**Assignment**
Looking at the entries underneath, work out how many lines contain "when". Write only that number.

Dataset entries:
.....

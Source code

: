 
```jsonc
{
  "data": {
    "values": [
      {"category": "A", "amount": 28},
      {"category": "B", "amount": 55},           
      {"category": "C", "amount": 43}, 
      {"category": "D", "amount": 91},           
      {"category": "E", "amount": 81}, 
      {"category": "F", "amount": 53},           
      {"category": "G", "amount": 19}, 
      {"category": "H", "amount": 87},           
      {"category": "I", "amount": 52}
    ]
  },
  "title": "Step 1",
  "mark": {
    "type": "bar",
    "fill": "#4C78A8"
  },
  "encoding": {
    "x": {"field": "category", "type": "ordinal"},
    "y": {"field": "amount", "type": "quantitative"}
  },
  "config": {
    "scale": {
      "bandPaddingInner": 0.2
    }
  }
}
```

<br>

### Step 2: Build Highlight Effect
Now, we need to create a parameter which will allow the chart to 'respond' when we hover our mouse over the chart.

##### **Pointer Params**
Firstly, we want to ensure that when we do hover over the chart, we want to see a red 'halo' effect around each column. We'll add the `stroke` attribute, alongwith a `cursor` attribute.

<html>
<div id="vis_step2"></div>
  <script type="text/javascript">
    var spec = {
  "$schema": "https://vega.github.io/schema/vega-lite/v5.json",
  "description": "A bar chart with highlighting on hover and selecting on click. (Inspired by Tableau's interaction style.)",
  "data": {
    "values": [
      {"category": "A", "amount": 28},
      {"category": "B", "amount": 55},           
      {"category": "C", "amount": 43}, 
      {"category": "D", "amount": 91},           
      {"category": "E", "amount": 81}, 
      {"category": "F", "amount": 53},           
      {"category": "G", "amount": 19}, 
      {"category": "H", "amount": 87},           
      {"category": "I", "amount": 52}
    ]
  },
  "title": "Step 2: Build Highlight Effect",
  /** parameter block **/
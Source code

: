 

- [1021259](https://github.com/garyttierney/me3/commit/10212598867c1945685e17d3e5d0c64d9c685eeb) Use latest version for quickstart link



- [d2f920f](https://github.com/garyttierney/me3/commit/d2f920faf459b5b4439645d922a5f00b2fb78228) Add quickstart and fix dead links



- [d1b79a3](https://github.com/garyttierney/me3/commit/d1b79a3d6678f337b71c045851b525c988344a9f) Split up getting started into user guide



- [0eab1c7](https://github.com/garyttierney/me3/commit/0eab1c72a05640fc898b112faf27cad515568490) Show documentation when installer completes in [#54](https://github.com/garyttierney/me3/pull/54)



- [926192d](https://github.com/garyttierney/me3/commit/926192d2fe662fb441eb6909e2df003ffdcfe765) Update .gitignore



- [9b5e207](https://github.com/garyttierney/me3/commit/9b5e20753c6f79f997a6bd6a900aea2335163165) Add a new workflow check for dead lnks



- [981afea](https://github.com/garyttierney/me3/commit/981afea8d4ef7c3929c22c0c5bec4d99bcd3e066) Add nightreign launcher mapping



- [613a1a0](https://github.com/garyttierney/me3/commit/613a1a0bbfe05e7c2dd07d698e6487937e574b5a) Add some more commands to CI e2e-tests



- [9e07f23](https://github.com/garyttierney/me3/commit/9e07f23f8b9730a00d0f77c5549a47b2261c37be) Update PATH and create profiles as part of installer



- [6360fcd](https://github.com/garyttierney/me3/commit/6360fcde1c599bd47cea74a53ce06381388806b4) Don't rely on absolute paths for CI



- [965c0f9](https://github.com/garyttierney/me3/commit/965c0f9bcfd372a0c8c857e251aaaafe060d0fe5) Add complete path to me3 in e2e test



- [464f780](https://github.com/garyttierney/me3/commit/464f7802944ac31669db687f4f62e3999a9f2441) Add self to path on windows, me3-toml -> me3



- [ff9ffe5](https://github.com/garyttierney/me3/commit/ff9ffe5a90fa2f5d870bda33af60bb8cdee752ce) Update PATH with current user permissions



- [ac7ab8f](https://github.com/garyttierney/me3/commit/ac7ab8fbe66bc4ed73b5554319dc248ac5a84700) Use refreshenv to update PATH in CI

.....

**Result**
3